In a company like HIKKY where members often meet only online, it is essential to be deliberate about the composition of one’s appearance. The use of generic default avatars is an option the company discourages. “That’s like meeting people in the real world you can’t remember because they don’t have distinctive faces or clothes, so you wouldn’t recognize them if you met them in the street,” Sawae says.
She continues: “So we’re asking people who didn’t have an avatar before, ‘What do you want to look like?’ ‘How do you want to be seen by others?’ And we have them create their original avatars.
How Your Appearance Affects Work
Sawae thinks the chief goal of ‘avatar to work’ is facilitating work and communication. How is that working out at HIKKY, you may ask?
“If you look different, you communicate differently,” she says. When people feel good about their looks, they tend to be confident and more inclined to reach out to meet people and share their ideas. A person’s looks, even in the virtual world, also affect how people relate to them.
Sawae uses an avatar of a fluffy beast whenever she gives feedback to employees, and she thinks this helps her sound nice and makes the employees better receive her feedback.
“Incidentally, HIKKY CEO Funakoshi-san uses a friendly, two-headed Superman-like avatar. I think employees find it easier to talk to him in this form. In general, some employees will be nervous when talking to the CEO. However, when they are in their avatar, they are sometimes spoken to in a ‘tame’ manner,” she says.
Avatars also allow people to take charge of their appearance in a way that lets them work comfortably. What’s more, the main advantage, she says, is that I can separate my actual self from my avatar self and work as I want to be all the time.
It’s Not About Taking Over; It’s About Creating Options
HIKKY has not abandoned all other work modes for avatars. If they wanted to, they couldn’t because some work operations are possible only in real life. Although their sales and back-office members also work occasionally in the virtual space, they still operate in real life, too.
Having these options recognizes that employees find comfort in doing their work in different settings, which should be a focus for companies that will thrive in the world today.
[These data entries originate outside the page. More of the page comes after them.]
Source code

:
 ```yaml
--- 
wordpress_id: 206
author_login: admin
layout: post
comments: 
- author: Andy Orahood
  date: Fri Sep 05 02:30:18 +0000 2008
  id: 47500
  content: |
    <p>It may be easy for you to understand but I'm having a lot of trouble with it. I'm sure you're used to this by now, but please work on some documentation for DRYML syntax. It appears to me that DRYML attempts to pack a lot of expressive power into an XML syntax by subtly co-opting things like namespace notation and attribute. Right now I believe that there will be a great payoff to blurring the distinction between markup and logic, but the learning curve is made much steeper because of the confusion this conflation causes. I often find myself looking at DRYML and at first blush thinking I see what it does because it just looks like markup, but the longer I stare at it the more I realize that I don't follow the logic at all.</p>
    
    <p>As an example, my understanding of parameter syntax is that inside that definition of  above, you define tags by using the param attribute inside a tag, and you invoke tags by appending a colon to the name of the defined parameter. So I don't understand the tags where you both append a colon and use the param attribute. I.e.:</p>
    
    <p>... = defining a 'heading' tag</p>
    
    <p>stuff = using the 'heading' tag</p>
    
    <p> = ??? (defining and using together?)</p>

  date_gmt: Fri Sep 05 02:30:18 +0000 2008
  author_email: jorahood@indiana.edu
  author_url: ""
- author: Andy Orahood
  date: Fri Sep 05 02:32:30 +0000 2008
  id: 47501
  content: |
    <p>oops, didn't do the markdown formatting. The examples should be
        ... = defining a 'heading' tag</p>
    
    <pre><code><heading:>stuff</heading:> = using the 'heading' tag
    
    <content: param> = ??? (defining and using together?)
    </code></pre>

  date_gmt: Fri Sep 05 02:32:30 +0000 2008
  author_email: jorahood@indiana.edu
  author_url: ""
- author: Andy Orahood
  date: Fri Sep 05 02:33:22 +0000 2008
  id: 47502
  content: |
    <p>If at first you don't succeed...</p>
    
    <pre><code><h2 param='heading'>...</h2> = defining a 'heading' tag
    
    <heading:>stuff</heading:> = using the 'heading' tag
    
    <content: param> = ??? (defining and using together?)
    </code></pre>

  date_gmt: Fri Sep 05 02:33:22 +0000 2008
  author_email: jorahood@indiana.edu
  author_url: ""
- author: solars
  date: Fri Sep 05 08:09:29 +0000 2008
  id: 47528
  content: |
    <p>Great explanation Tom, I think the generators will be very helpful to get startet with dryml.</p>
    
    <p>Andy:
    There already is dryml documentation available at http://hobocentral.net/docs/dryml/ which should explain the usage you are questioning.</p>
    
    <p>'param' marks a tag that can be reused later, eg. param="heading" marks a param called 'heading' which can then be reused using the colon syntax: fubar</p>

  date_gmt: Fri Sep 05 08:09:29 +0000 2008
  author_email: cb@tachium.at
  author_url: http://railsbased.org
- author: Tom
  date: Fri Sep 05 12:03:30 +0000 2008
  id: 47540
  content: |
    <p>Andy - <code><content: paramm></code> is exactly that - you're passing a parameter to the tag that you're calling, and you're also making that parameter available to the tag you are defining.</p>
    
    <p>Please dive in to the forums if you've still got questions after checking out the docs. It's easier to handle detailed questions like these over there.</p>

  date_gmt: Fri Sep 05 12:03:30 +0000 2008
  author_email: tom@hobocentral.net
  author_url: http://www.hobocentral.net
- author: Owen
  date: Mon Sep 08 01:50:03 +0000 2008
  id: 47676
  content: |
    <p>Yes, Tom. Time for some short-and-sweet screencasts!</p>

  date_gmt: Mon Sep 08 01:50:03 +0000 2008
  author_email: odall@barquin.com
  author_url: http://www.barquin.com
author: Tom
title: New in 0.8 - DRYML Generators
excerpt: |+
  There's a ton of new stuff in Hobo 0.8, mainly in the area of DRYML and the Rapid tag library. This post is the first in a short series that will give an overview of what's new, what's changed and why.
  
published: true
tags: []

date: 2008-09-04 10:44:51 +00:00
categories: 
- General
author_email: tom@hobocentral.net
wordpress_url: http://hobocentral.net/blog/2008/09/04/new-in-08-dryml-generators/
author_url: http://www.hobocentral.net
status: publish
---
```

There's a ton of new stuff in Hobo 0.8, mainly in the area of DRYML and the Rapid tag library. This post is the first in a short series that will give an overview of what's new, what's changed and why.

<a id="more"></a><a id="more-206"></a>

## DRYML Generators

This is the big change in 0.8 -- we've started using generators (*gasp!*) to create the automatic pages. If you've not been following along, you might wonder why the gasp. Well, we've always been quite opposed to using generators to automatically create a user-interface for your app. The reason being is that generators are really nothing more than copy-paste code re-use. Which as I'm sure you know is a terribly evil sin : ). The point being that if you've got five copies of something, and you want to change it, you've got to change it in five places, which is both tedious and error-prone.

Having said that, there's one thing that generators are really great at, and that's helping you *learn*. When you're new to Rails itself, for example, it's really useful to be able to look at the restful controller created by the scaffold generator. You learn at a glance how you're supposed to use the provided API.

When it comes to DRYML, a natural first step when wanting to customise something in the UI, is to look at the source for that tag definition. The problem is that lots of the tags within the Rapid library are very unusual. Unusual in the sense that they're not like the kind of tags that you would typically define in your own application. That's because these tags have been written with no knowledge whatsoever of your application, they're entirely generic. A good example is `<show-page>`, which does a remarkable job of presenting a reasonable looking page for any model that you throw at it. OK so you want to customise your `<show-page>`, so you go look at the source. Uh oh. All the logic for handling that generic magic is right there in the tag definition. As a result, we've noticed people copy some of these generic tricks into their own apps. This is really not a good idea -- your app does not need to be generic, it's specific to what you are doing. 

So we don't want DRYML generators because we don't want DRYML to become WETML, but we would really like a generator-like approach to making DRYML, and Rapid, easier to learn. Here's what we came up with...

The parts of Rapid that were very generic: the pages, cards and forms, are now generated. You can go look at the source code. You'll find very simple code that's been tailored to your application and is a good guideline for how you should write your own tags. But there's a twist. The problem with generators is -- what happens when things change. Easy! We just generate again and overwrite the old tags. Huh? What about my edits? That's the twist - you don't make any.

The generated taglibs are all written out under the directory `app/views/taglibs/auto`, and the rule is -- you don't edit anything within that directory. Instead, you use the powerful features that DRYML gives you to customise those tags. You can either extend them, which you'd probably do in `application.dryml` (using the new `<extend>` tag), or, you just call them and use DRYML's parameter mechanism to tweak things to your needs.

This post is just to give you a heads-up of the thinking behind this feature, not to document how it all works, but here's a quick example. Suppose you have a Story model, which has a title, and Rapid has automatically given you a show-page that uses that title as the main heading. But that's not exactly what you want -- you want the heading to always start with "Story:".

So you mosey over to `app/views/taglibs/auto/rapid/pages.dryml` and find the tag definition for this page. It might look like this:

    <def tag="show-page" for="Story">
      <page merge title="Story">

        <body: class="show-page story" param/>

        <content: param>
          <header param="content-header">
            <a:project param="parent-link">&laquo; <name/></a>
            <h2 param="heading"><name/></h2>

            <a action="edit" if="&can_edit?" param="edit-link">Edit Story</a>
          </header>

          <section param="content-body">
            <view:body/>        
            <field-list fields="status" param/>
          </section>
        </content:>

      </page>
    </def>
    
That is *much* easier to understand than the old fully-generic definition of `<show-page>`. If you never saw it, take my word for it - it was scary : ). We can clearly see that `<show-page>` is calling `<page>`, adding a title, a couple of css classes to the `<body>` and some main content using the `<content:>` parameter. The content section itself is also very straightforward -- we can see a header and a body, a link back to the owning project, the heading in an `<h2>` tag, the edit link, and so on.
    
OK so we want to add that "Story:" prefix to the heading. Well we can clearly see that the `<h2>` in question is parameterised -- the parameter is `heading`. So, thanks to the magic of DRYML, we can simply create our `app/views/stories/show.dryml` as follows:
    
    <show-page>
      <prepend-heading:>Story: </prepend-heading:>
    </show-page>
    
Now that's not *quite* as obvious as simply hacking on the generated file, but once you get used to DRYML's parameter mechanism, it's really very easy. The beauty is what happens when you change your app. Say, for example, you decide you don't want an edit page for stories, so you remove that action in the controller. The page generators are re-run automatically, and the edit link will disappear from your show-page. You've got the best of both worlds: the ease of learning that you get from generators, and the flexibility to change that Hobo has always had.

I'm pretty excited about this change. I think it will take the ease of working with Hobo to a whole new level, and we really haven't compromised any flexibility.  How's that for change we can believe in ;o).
“We don’t always work in our avatars. Basically, we use Discord, and we each work in our own channels, such as conference rooms and work rooms,” Sawae says, “You can tell what people are talking about by looking at their faces, so I sometimes just wander into a room to get to know the personalities of our employees. We place a lot of importance on the environment in which chit-chat is generated on Discord.”
Sawae often switches from chat to avatars whenever she wants to discuss something verbally. She believes she can get more information from her conversations by looking at the other person’s face.
With enough options, companies can ensure that their employees can find at least one option that works optimally for them. Organisations can also focus on finding the right mix to guarantee efficiency and maximise output.
Avatars: What Are the Challenges And Opportunities?
As much as avatars and virtual spaces have made communication and work easier, many challenges come with using them.
“Some platforms are limited in terms of the operating systems they can be used with, or require a head-mounted display (HMD), so the technology has not caught up,” Sawae says.
According to her, HIKKY is working to develop technology that simplifies avatar creation and access to virtual worlds.
Sawae also looks forward to when the virtual and the real worlds can mix more. “When the real and virtual offices are connected and banquets are held, the virtual is inevitably left behind. I hope we can overcome this barrier and mix more,” she says.
She adds: “Yes, I hope that things like participating in meetings with real people in avatars will become accepted as a matter of course. On the other hand, if people are not comfortable chatting in virtual space, they can get together in a real place. I think we should act in a place that is efficient for each of us.”